** Activity **
Each line of the data that includes the string "also" is to be copied out.
*** Opening Supplied data ***
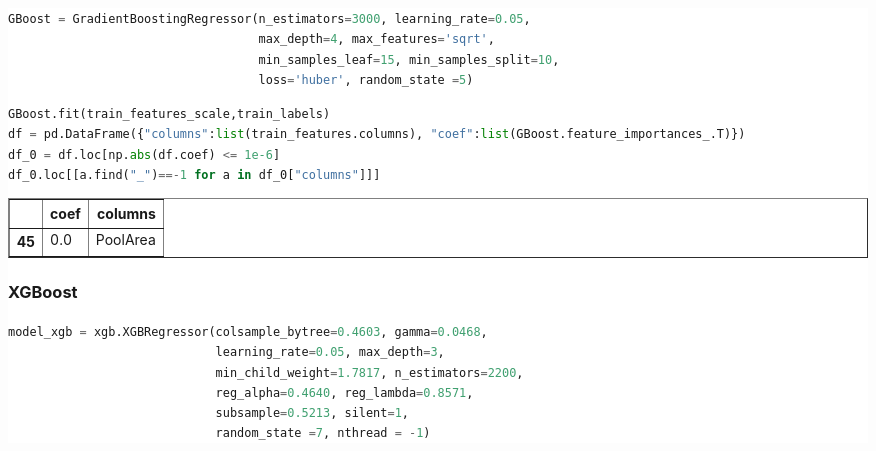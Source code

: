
 ```python
GBoost = GradientBoostingRegressor(n_estimators=3000, learning_rate=0.05,
                                   max_depth=4, max_features='sqrt',
                                   min_samples_leaf=15, min_samples_split=10, 
                                   loss='huber', random_state =5)
```


```python
GBoost.fit(train_features_scale,train_labels)
df = pd.DataFrame({"columns":list(train_features.columns), "coef":list(GBoost.feature_importances_.T)})
df_0 = df.loc[np.abs(df.coef) <= 1e-6]
df_0.loc[[a.find("_")==-1 for a in df_0["columns"]]]
```




<div>
<style>
    .dataframe thead tr:only-child th {
        text-align: right;
    }

    .dataframe thead th {
        text-align: left;
    }

    .dataframe tbody tr th {
        vertical-align: top;
    }
</style>
<table border="1" class="dataframe">
  <thead>
    <tr style="text-align: right;">
      <th></th>
      <th>coef</th>
      <th>columns</th>
    </tr>
  </thead>
  <tbody>
    <tr>
      <th>45</th>
      <td>0.0</td>
      <td>PoolArea</td>
    </tr>
  </tbody>
</table>
</div>



### XGBoost 


```python
model_xgb = xgb.XGBRegressor(colsample_bytree=0.4603, gamma=0.0468, 
                             learning_rate=0.05, max_depth=3, 
                             min_child_weight=1.7817, n_estimators=2200,
                             reg_alpha=0.4640, reg_lambda=0.8571,
                             subsample=0.5213, silent=1,
                             random_state =7, nthread = -1)
```
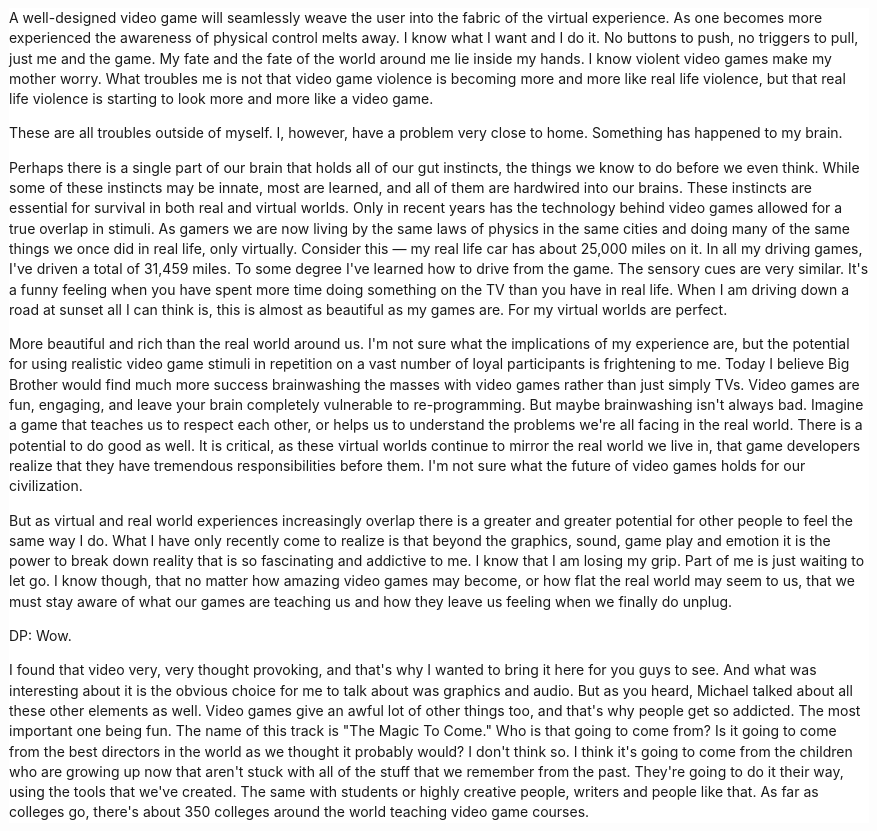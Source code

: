 A well-designed video game will seamlessly weave the user into the fabric of the virtual
experience. As one becomes more experienced the awareness of physical control melts away.
I know what I want and I do it. No buttons to push, no triggers to pull, just me and the
game. My fate and the fate of the world around me lie inside my hands. I know violent
video games make my mother worry. What troubles me is not that video game violence is
becoming more and more like real life violence, but that real life violence is starting to
look more and more like a video game.

These are all troubles outside of myself. I, however, have a problem very close to home.
Something has happened to my brain.

Perhaps there is a single part of our brain that holds all of our gut instincts, the
things we know to do before we even think. While some of these instincts may be innate,
most are learned, and all of them are hardwired into our brains. These instincts are
essential for survival in both real and virtual worlds. Only in recent years has the
technology behind video games allowed for a true overlap in stimuli. As gamers we are now
living by the same laws of physics in the same cities and doing many of the same things we
once did in real life, only virtually. Consider this — my real life car has about 25,000
miles on it. In all my driving games, I've driven a total of 31,459 miles. To some degree
I've learned how to drive from the game. The sensory cues are very similar. It's a funny
feeling when you have spent more time doing something on the TV than you have in real
life. When I am driving down a road at sunset all I can think is, this is almost as
beautiful as my games are. For my virtual worlds are perfect.

More beautiful and rich than the real world around us. I'm not sure what the implications
of my experience are, but the potential for using realistic video game stimuli in
repetition on a vast number of loyal participants is frightening to me. Today I believe
Big Brother would find much more success brainwashing the masses with video games rather
than just simply TVs. Video games are fun, engaging, and leave your brain completely
vulnerable to re-programming. But maybe brainwashing isn't always bad. Imagine a game that
teaches us to respect each other, or helps us to understand the problems we're all facing
in the real world. There is a potential to do good as well. It is critical, as these
virtual worlds continue to mirror the real world we live in, that game developers realize
that they have tremendous responsibilities before them. I'm not sure what the future of
video games holds for our civilization.

But as virtual and real world experiences increasingly overlap there is a greater and
greater potential for other people to feel the same way I do. What I have only recently
come to realize is that beyond the graphics, sound, game play and emotion it is the power
to break down reality that is so fascinating and addictive to me. I know that I am losing
my grip. Part of me is just waiting to let go. I know though, that no matter how amazing
video games may become, or how flat the real world may seem to us, that we must stay aware
of what our games are teaching us and how they leave us feeling when we finally do
unplug.

DP: Wow.

I found that video very, very thought provoking, and that's why I wanted to bring it here
for you guys to see. And what was interesting about it is the obvious choice for me to
talk about was graphics and audio. But as you heard, Michael talked about all these other
elements as well. Video games give an awful lot of other things too, and that's why people
get so addicted. The most important one being fun. The name of this track is "The Magic To
Come." Who is that going to come from? Is it going to come from the best directors in the
world as we thought it probably would? I don't think so. I think it's going to come from
the children who are growing up now that aren't stuck with all of the stuff that we
remember from the past. They're going to do it their way, using the tools that we've
created. The same with students or highly creative people, writers and people like that. As
far as colleges go, there's about 350 colleges around the world teaching video game
courses.
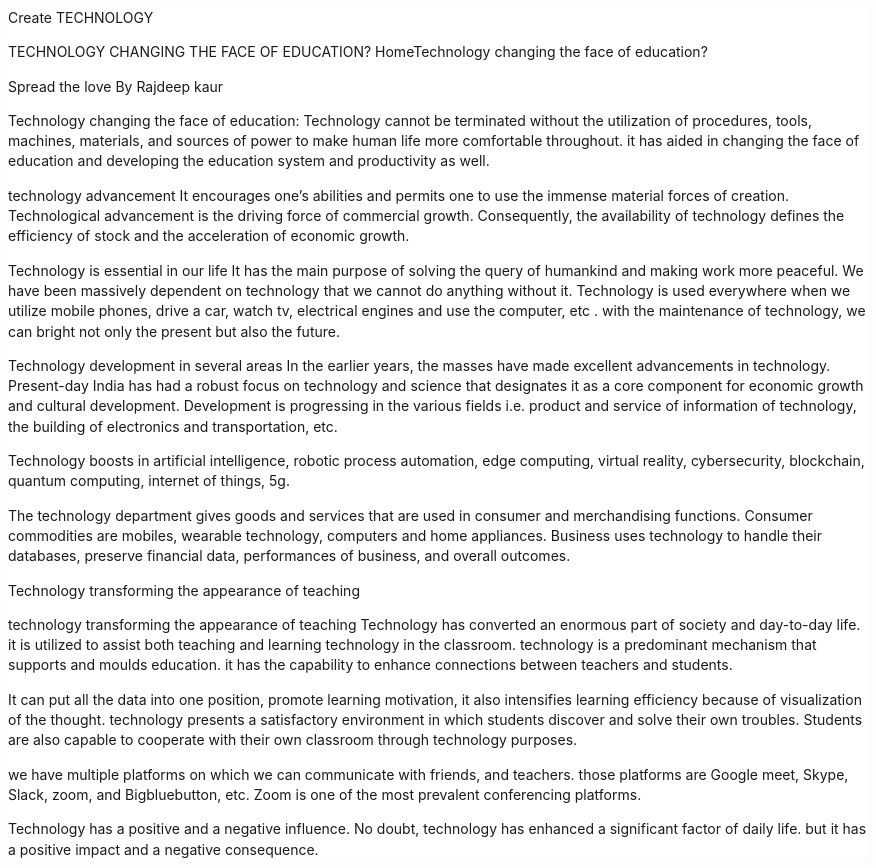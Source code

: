 Create TECHNOLOGY

TECHNOLOGY CHANGING THE FACE OF EDUCATION?
HomeTechnology changing the face of education?

 
Spread the love
By Rajdeep kaur

Technology changing the face of education: Technology cannot be terminated without the utilization of procedures, tools, machines, materials, and sources of power to make human life more comfortable throughout. it has aided in changing the face of education and developing the education system and productivity as well.


technology advancement
It encourages one’s abilities and permits one to use the immense material forces of creation.  Technological advancement is the driving force of commercial growth.  Consequently, the availability of technology defines the efficiency of stock and the acceleration of economic growth.

Technology is essential in our life
It has the main purpose of solving the query of humankind and making work more peaceful. We have been massively dependent on technology that we cannot do anything without it. Technology is used everywhere when we utilize mobile phones, drive a car, watch tv, electrical engines and use the computer, etc . with the maintenance of technology, we can bright not only the present but also the future.

Technology development in several areas
In the earlier years, the masses have made excellent advancements in technology. Present-day India has had a robust focus on technology and science that designates it as a core component for economic growth and cultural development. Development is progressing in the various fields i.e. product and service of information of technology, the building of electronics and transportation, etc.

Technology boosts in artificial intelligence, robotic process automation, edge computing, virtual reality, cybersecurity, blockchain, quantum computing, internet of things, 5g.

The technology department gives goods and services that are used in consumer and merchandising functions. Consumer commodities are mobiles, wearable technology, computers and home appliances. Business uses technology to handle their databases, preserve financial data, performances of business, and overall outcomes.

Technology transforming the appearance of teaching

technology transforming the appearance of teaching
Technology has converted an enormous part of society and day-to-day life. it is utilized to assist both teaching and learning technology in the classroom.  technology is a predominant mechanism that supports and moulds education. it has the capability to enhance connections between teachers and students.

It can put all the data into one position, promote learning motivation, it also intensifies learning efficiency because of visualization of the thought.  technology presents a satisfactory environment in which students discover and solve their own troubles. Students are also capable to cooperate with their own classroom through technology purposes.

we have multiple platforms on which we can communicate with friends, and teachers. those platforms are Google meet, Skype, Slack, zoom, and Bigbluebutton, etc. Zoom is one of the most prevalent conferencing platforms.

Technology has a positive and a negative influence.
No doubt, technology has enhanced a significant factor of daily life. but it has a positive impact and a negative consequence.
*** Closing Supplied data ***
** Answer space **
It has the main purpose of solving the query of humankind and making work more peaceful. We have been massively dependent on technology that we cannot do anything without it. Technology is used everywhere when we utilize mobile phones, drive a car, watch tv, electrical engines and use the computer, etc . with the maintenance of technology, we can bright not only the present but also the future.
It can put all the data into one position, promote learning motivation, it also intensifies learning efficiency because of visualization of the thought.  technology presents a satisfactory environment in which students discover and solve their own troubles. Students are also capable to cooperate with their own classroom through technology purposes.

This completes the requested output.